(Given information)
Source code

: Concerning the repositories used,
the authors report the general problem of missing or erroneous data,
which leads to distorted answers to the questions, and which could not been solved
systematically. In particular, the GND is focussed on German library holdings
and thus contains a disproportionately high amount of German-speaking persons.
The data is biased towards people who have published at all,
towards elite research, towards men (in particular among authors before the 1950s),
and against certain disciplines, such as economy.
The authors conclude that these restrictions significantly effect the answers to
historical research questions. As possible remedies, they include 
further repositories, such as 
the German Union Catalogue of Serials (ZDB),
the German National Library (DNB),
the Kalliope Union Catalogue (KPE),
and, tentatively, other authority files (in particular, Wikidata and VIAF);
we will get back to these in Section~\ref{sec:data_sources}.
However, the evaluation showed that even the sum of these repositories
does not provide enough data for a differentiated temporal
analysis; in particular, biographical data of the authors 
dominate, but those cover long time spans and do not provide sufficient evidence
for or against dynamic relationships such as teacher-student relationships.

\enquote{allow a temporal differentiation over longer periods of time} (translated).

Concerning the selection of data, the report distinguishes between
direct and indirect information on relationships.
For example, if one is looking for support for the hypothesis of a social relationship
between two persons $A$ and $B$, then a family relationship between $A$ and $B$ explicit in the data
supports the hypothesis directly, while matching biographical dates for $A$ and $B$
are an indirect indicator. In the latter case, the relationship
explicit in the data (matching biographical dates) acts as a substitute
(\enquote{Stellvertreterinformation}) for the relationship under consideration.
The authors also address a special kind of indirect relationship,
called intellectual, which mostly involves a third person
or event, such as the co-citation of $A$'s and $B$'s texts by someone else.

* * *

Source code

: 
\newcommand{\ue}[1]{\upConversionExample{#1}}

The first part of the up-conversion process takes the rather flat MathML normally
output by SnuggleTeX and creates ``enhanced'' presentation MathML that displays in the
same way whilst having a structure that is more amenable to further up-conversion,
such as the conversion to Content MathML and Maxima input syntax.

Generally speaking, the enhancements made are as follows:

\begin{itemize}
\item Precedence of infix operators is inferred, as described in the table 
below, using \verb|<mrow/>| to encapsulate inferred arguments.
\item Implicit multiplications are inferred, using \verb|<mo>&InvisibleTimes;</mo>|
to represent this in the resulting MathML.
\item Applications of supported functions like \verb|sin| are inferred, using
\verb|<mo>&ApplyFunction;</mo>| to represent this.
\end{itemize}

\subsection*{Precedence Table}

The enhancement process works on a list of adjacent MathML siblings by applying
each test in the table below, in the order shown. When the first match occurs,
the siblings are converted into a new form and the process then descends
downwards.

* * *

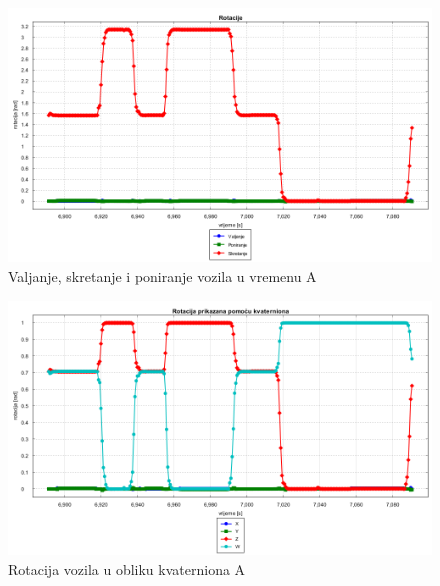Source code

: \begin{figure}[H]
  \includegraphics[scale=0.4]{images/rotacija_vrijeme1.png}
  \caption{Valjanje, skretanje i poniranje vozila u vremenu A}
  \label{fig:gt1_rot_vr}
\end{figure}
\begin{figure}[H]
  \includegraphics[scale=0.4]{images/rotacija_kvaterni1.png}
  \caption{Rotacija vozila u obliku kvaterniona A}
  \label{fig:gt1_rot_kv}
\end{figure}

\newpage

(Exercise brief)
Reproduce exactly, and only, the part of the listing above that begins at the line with "and against certain" and goes on through the line with "or event, such".

(Solution for this task)
and against certain disciplines, such as economy.
The authors conclude that these restrictions significantly effect the answers to
historical research questions. As possible remedies, they include 
further repositories, such as 
the German Union Catalogue of Serials (ZDB),
the German National Library (DNB),
the Kalliope Union Catalogue (KPE),
and, tentatively, other authority files (in particular, Wikidata and VIAF);
we will get back to these in Section~\ref{sec:data_sources}.
However, the evaluation showed that even the sum of these repositories
does not provide enough data for a differentiated temporal
analysis; in particular, biographical data of the authors 
dominate, but those cover long time spans and do not provide sufficient evidence
for or against dynamic relationships such as teacher-student relationships.

\enquote{allow a temporal differentiation over longer periods of time} (translated).

Concerning the selection of data, the report distinguishes between
direct and indirect information on relationships.
For example, if one is looking for support for the hypothesis of a social relationship
between two persons $A$ and $B$, then a family relationship between $A$ and $B$ explicit in the data
supports the hypothesis directly, while matching biographical dates for $A$ and $B$
are an indirect indicator. In the latter case, the relationship
explicit in the data (matching biographical dates) acts as a substitute
(\enquote{Stellvertreterinformation}) for the relationship under consideration.
The authors also address a special kind of indirect relationship,
called intellectual, which mostly involves a third person
or event, such as the co-citation of $A$'s and $B$'s texts by someone else.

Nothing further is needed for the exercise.